> [TASK PROMPT]: Type out each record word for word. Pictures stay out.

> [INPUT DATA]:
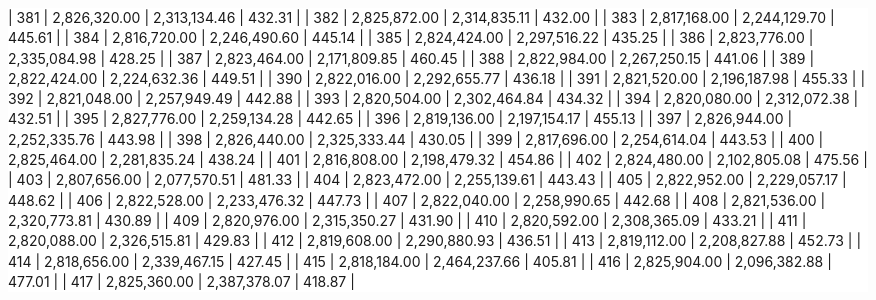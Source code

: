 |             381 |    2,826,320.00 |    2,313,134.46 |          432.31 |
|             382 |    2,825,872.00 |    2,314,835.11 |          432.00 |
|             383 |    2,817,168.00 |    2,244,129.70 |          445.61 |
|             384 |    2,816,720.00 |    2,246,490.60 |          445.14 |
|             385 |    2,824,424.00 |    2,297,516.22 |          435.25 |
|             386 |    2,823,776.00 |    2,335,084.98 |          428.25 |
|             387 |    2,823,464.00 |    2,171,809.85 |          460.45 |
|             388 |    2,822,984.00 |    2,267,250.15 |          441.06 |
|             389 |    2,822,424.00 |    2,224,632.36 |          449.51 |
|             390 |    2,822,016.00 |    2,292,655.77 |          436.18 |
|             391 |    2,821,520.00 |    2,196,187.98 |          455.33 |
|             392 |    2,821,048.00 |    2,257,949.49 |          442.88 |
|             393 |    2,820,504.00 |    2,302,464.84 |          434.32 |
|             394 |    2,820,080.00 |    2,312,072.38 |          432.51 |
|             395 |    2,827,776.00 |    2,259,134.28 |          442.65 |
|             396 |    2,819,136.00 |    2,197,154.17 |          455.13 |
|             397 |    2,826,944.00 |    2,252,335.76 |          443.98 |
|             398 |    2,826,440.00 |    2,325,333.44 |          430.05 |
|             399 |    2,817,696.00 |    2,254,614.04 |          443.53 |
|             400 |    2,825,464.00 |    2,281,835.24 |          438.24 |
|             401 |    2,816,808.00 |    2,198,479.32 |          454.86 |
|             402 |    2,824,480.00 |    2,102,805.08 |          475.56 |
|             403 |    2,807,656.00 |    2,077,570.51 |          481.33 |
|             404 |    2,823,472.00 |    2,255,139.61 |          443.43 |
|             405 |    2,822,952.00 |    2,229,057.17 |          448.62 |
|             406 |    2,822,528.00 |    2,233,476.32 |          447.73 |
|             407 |    2,822,040.00 |    2,258,990.65 |          442.68 |
|             408 |    2,821,536.00 |    2,320,773.81 |          430.89 |
|             409 |    2,820,976.00 |    2,315,350.27 |          431.90 |
|             410 |    2,820,592.00 |    2,308,365.09 |          433.21 |
|             411 |    2,820,088.00 |    2,326,515.81 |          429.83 |
|             412 |    2,819,608.00 |    2,290,880.93 |          436.51 |
|             413 |    2,819,112.00 |    2,208,827.88 |          452.73 |
|             414 |    2,818,656.00 |    2,339,467.15 |          427.45 |
|             415 |    2,818,184.00 |    2,464,237.66 |          405.81 |
|             416 |    2,825,904.00 |    2,096,382.88 |          477.01 |
|             417 |    2,825,360.00 |    2,387,378.07 |          418.87 |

> [YOUR RESPONSE]:
Source code

: |             381 |    2,826,320.00 |    2,313,134.46 |          432.31 |
|             382 |    2,825,872.00 |    2,314,835.11 |          432.00 |
|             383 |    2,817,168.00 |    2,244,129.70 |          445.61 |
|             384 |    2,816,720.00 |    2,246,490.60 |          445.14 |
|             385 |    2,824,424.00 |    2,297,516.22 |          435.25 |
|             386 |    2,823,776.00 |    2,335,084.98 |          428.25 |
|             387 |    2,823,464.00 |    2,171,809.85 |          460.45 |
|             388 |    2,822,984.00 |    2,267,250.15 |          441.06 |
|             389 |    2,822,424.00 |    2,224,632.36 |          449.51 |
|             390 |    2,822,016.00 |    2,292,655.77 |          436.18 |
|             391 |    2,821,520.00 |    2,196,187.98 |          455.33 |
|             392 |    2,821,048.00 |    2,257,949.49 |          442.88 |
|             393 |    2,820,504.00 |    2,302,464.84 |          434.32 |
|             394 |    2,820,080.00 |    2,312,072.38 |          432.51 |
|             395 |    2,827,776.00 |    2,259,134.28 |          442.65 |
|             396 |    2,819,136.00 |    2,197,154.17 |          455.13 |
|             397 |    2,826,944.00 |    2,252,335.76 |          443.98 |
|             398 |    2,826,440.00 |    2,325,333.44 |          430.05 |
|             399 |    2,817,696.00 |    2,254,614.04 |          443.53 |
|             400 |    2,825,464.00 |    2,281,835.24 |          438.24 |
|             401 |    2,816,808.00 |    2,198,479.32 |          454.86 |
|             402 |    2,824,480.00 |    2,102,805.08 |          475.56 |
|             403 |    2,807,656.00 |    2,077,570.51 |          481.33 |
|             404 |    2,823,472.00 |    2,255,139.61 |          443.43 |
|             405 |    2,822,952.00 |    2,229,057.17 |          448.62 |
|             406 |    2,822,528.00 |    2,233,476.32 |          447.73 |
|             407 |    2,822,040.00 |    2,258,990.65 |          442.68 |
|             408 |    2,821,536.00 |    2,320,773.81 |          430.89 |
|             409 |    2,820,976.00 |    2,315,350.27 |          431.90 |
|             410 |    2,820,592.00 |    2,308,365.09 |          433.21 |
|             411 |    2,820,088.00 |    2,326,515.81 |          429.83 |
|             412 |    2,819,608.00 |    2,290,880.93 |          436.51 |
|             413 |    2,819,112.00 |    2,208,827.88 |          452.73 |
|             414 |    2,818,656.00 |    2,339,467.15 |          427.45 |
|             415 |    2,818,184.00 |    2,464,237.66 |          405.81 |
|             416 |    2,825,904.00 |    2,096,382.88 |          477.01 |
|             417 |    2,825,360.00 |    2,387,378.07 |          418.87 |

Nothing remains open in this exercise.